Content starts
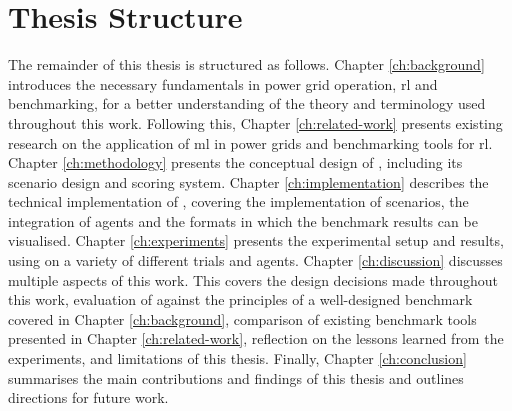 \section{Thesis Structure}\label{sec:thesis-structure}
The remainder of this thesis is structured as follows. Chapter \ref{ch:background} introduces the necessary fundamentals in power grid operation, \ac{rl} and benchmarking, for a better understanding of the theory and terminology used throughout this work. Following this, Chapter \ref{ch:related-work} presents existing research on the application of \ac{ml} in power grids and benchmarking tools for \ac{rl}. Chapter \ref{ch:methodology} presents the conceptual design of \benchmark, including its scenario design and scoring system. Chapter \ref{ch:implementation} describes the technical implementation of \benchmark, covering the implementation of scenarios, the integration of agents and the formats in which the benchmark results can be visualised. Chapter \ref{ch:experiments} presents the experimental setup and results, using \benchmark on a variety of different trials and agents. Chapter \ref{ch:discussion} discusses multiple aspects of this work. This covers the design decisions made throughout this work, evaluation of \benchmark against the principles of a well-designed benchmark covered in Chapter \ref{ch:background}, comparison of existing benchmark tools presented in Chapter \ref{ch:related-work}, reflection on the lessons learned from the experiments, and limitations of this thesis. Finally, Chapter \ref{ch:conclusion} summarises the main contributions and findings of this thesis and outlines directions for future work. 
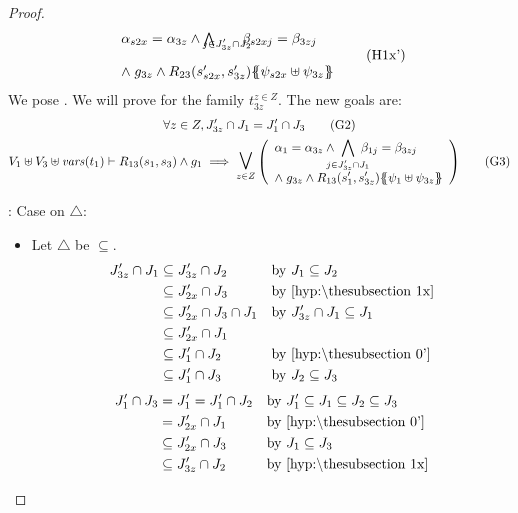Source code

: \documentclass{article}
\begin{document}
\begin{proof}
\begin{gather*}
{\begin{array}{l}
		\alpha_{s2x} = \alpha_{3z} \wedge \bigwedge_\subbox{j \in J'_{3z} \cap J_2} \beta_{s2xj} = \beta_{3zj} \\[12pt]
		\nwedge g_{3z} \wedge R_{23}\mpar{s'_{s2x}, s'_{3z}}\psubst{\psi_{s2x} \uplus \psi_{3z}}
	\end{array}\!} \hyp{1x'}
\end{gather*}
We pose .
We will prove  for the family \(t_{3z}^{z \in Z}\).
The new goals are:
\begin{gather}
	\forall z \in Z, J'_{3z} \cap J_1 = J'_1 \cap J_3 \goal{2} \\
	V_1 \uplus V_3 \uplus \fvars{t_1} \vdash R_{13}\mpar{s_1, s_3} \wedge g_1 \implies \operatorname*{\bigsymb{\bigvee}}_{z \in Z} \mpar{\everymath{\displaystyle}\begin{array}{l}
		\alpha_1 = \alpha_{3z} \wedge \bigwedge_\subbox{j \in J'_{3z} \cap J_1} \beta_{1j} = \beta_{3zj} \\[12pt]
		\nwedge g_{3z} \wedge R_{13}\mpar{s'_1, s'_{3z}}\psubst{\psi_1 \uplus \psi_{3z}}
	\end{array}} \goal{3}
\end{gather}
\item[\goal{2}:] Case on \(\triangle\):
\begin{itemize}
\item Let \(\triangle\) be \(\subseteq\).
	\begin{align*}
	J'_{3z} \cap J_1 & \subseteq J'_{3z} \cap J_2 & \text{by } & J_1 \subseteq J_2 \\
		& \subseteq J'_{2x} \cap J_3 & \text{by } & \text{\hyp{1x}} \\
		& \subseteq J'_{2x} \cap J_3 \cap J_1 & \text{by } & J'_{3z} \cap J_1 \subseteq J_1 \\
		& \subseteq J'_{2x} \cap J_1 && \\
		& \subseteq J'_1 \cap J_2 & \text{by } & \text{\hyp{0'}} \\
		& \subseteq J'_1 \cap J_3 & \text{by } & J_2 \subseteq J_3
	\end{align*}
	\begin{align*}
	J'_1 \cap J_3 & = J'_1 = J'_1 \cap J_2 & \text{by } & J'_1 \subseteq J_1 \subseteq J_2 \subseteq J_3 \\
		& = J'_{2x} \cap J_1 & \text{by } & \text{\hyp{0'}} \\
		& \subseteq J'_{2x} \cap J_3 & \text{by } & J_1 \subseteq J_3 \\
		& \subseteq J'_{3z} \cap J_2 & \text{by } & \text{\hyp{1x}} \\

\end{align*}
\end{itemize}
\end{proof}
\end{document}
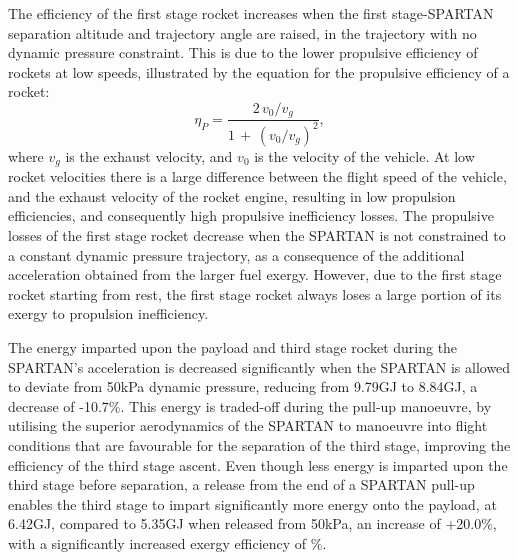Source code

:  The efficiency of the first stage rocket increases when the first stage-SPARTAN separation altitude and trajectory angle are raised, in the trajectory with no dynamic pressure constraint. 
 This is due to the lower propulsive efficiency of rockets at low speeds, illustrated by the equation for the propulsive efficiency of a rocket\cite{RPE}:
 \begin{equation}\label{eq:rocketeff}
 \eta_P = \frac{2\,v_0/v_g}{1\,+\,(v_0/v_g)^2}, 
 \end{equation}
 where $v_g$ is the exhaust velocity, and $v_0$ is the velocity of the vehicle.
 At low rocket velocities there is a large difference between the flight speed of the vehicle, and the exhaust velocity of the rocket engine, resulting in low propulsion efficiencies, and consequently high propulsive inefficiency losses. 
 The propulsive losses of the first stage rocket decrease when the SPARTAN is not constrained to a constant dynamic pressure trajectory, as a consequence of the additional acceleration obtained from the larger fuel exergy. 
 However, due to the first stage rocket starting from rest, the first stage rocket always loses a large portion of its exergy to propulsion inefficiency.  
 
The energy imparted upon the payload and third stage rocket during the SPARTAN's acceleration is decreased significantly when the SPARTAN is allowed to deviate from 50kPa dynamic pressure, reducing from 9.79GJ to 8.84GJ, a decrease of -10.7\%. This energy is traded-off during the pull-up manoeuvre, by utilising the superior aerodynamics of the SPARTAN to manoeuvre into flight conditions that are favourable for the separation of the third stage, improving the efficiency of the third stage ascent. Even though less energy is imparted upon the third stage before separation, a release from the end of a SPARTAN pull-up enables the third stage to impart significantly more energy onto the payload, at 6.42GJ, compared to 5.35GJ when released from 50kPa, an increase of +20.0\%, with a significantly increased exergy efficiency of \thirddExergyEffStandardNoReturn \%.  

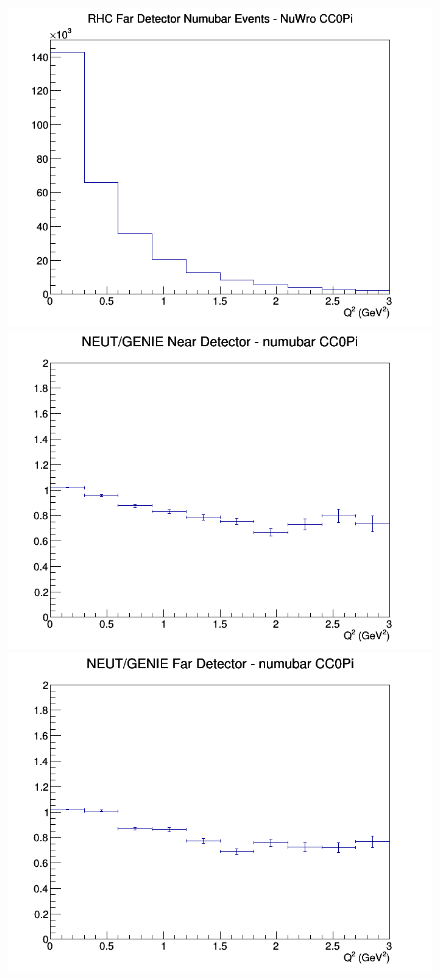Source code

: \documentclass[12pt]{article}
\begin{document}
\begin{figure}[h]
\endminipage
{}
\includegraphics[width=\linewidth]{eff_Q2/GAr/CC0Pi_RHC_FD_numubar_Q2_NuWro.png}
\endminipage
\newline
{}
\includegraphics[width=\linewidth]{eff_Q2/GAr/ratios/CC0Pi_NEUT_GENIE_numubar_near_Q2.png}
\endminipage
{}
\includegraphics[width=\linewidth]{eff_Q2/GAr/ratios/CC0Pi_NEUT_GENIE_numubar_far_Q2.png}

\end{figure}
\end{document}
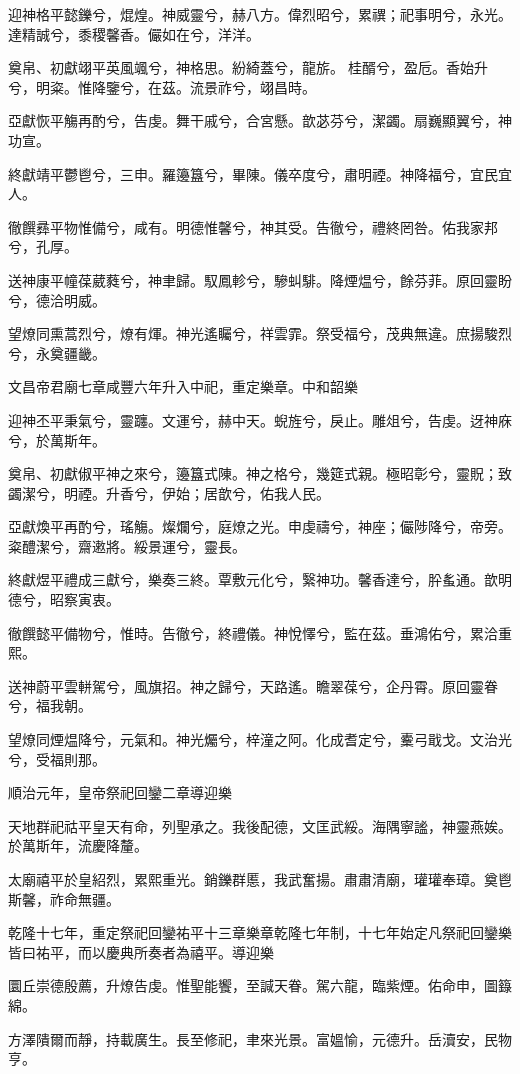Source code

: \begin{pinyinscope}
迎神格平懿鑠兮，焜煌。神威靈兮，赫八方。偉烈昭兮，累禩；祀事明兮，永光。達精誠兮，黍稷馨香。儼如在兮，洋洋。

奠帛、初獻翊平英風颯兮，神格思。紛綺蓋兮，龍旂。桂醑兮，盈卮。香始升兮，明粢。惟降鑒兮，在茲。流景祚兮，翊昌時。

亞獻恢平觴再酌兮，告虔。舞干戚兮，合宮懸。歆苾芬兮，潔蠲。扇巍顯翼兮，神功宣。

終獻靖平鬱鬯兮，三申。羅籩簋兮，畢陳。儀卒度兮，肅明禋。神降福兮，宜民宜人。

徹饌彞平物惟備兮，咸有。明德惟馨兮，神其受。告徹兮，禮終罔咎。佑我家邦兮，孔厚。

送神康平幢葆葳蕤兮，神聿歸。馭鳳軫兮，驂虯騑。降煙煴兮，餘芬菲。原回靈盼兮，德洽明威。

望燎同熏蒿烈兮，燎有煇。神光遙矚兮，祥雲霏。祭受福兮，茂典無違。庶揚駿烈兮，永奠疆畿。

文昌帝君廟七章咸豐六年升入中祀，重定樂章。中和韶樂

迎神丕平秉氣兮，靈躔。文運兮，赫中天。蜺旌兮，戾止。雕俎兮，告虔。迓神庥兮，於萬斯年。

奠帛、初獻俶平神之來兮，籩簋式陳。神之格兮，幾筵式親。極昭彰兮，靈貺；致蠲潔兮，明禋。升香兮，伊始；居歆兮，佑我人民。

亞獻煥平再酌兮，瑤觴。燦爛兮，庭燎之光。申虔禱兮，神座；儼陟降兮，帝旁。粢醴潔兮，齋遫將。綏景運兮，靈長。

終獻煜平禮成三獻兮，樂奏三終。覃敷元化兮，繄神功。馨香達兮，肸蚃通。歆明德兮，昭察寅衷。

徹饌懿平備物兮，惟時。告徹兮，終禮儀。神悅懌兮，監在茲。垂鴻佑兮，累洽重熙。

送神蔚平雲軿駕兮，風旗招。神之歸兮，天路遙。瞻翠葆兮，企丹霄。原回靈眷兮，福我朝。

望燎同煙煴降兮，元氣和。神光爥兮，梓潼之阿。化成耆定兮，櫜弓戢戈。文治光兮，受福則那。

順治元年，皇帝祭祀回鑾二章導迎樂

天地群祀祜平皇天有命，列聖承之。我後配德，文匡武綏。海隅寧謐，神靈燕娭。於萬斯年，流慶降釐。

太廟禧平於皇紹烈，累熙重光。銷鑠群慝，我武奮揚。肅肅清廟，瓘瓘奉璋。奠鬯斯馨，祚命無疆。

乾隆十七年，重定祭祀回鑾祐平十三章樂章乾隆七年制，十七年始定凡祭祀回鑾樂皆曰祐平，而以慶典所奏者為禧平。導迎樂

圜丘崇德殷薦，升燎告虔。惟聖能饗，至諴天眷。駕六龍，臨紫煙。佑命申，圖籙綿。

方澤隤爾而靜，持載廣生。長至修祀，聿來光景。富媼愉，元德升。岳瀆安，民物亨。


\end{pinyinscope}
Content ends
#### [Assignment]
From the line with "送神蔚平雲軿駕兮，風旗招。神" through the final line of the records, return each line exactly. Leave out the rest.

#### [Answer to this problem]
送神蔚平雲軿駕兮，風旗招。神之歸兮，天路遙。瞻翠葆兮，企丹霄。原回靈眷兮，福我朝。

望燎同煙煴降兮，元氣和。神光爥兮，梓潼之阿。化成耆定兮，櫜弓戢戈。文治光兮，受福則那。

順治元年，皇帝祭祀回鑾二章導迎樂

天地群祀祜平皇天有命，列聖承之。我後配德，文匡武綏。海隅寧謐，神靈燕娭。於萬斯年，流慶降釐。

太廟禧平於皇紹烈，累熙重光。銷鑠群慝，我武奮揚。肅肅清廟，瓘瓘奉璋。奠鬯斯馨，祚命無疆。

乾隆十七年，重定祭祀回鑾祐平十三章樂章乾隆七年制，十七年始定凡祭祀回鑾樂皆曰祐平，而以慶典所奏者為禧平。導迎樂

圜丘崇德殷薦，升燎告虔。惟聖能饗，至諴天眷。駕六龍，臨紫煙。佑命申，圖籙綿。

方澤隤爾而靜，持載廣生。長至修祀，聿來光景。富媼愉，元德升。岳瀆安，民物亨。


\end{pinyinscope}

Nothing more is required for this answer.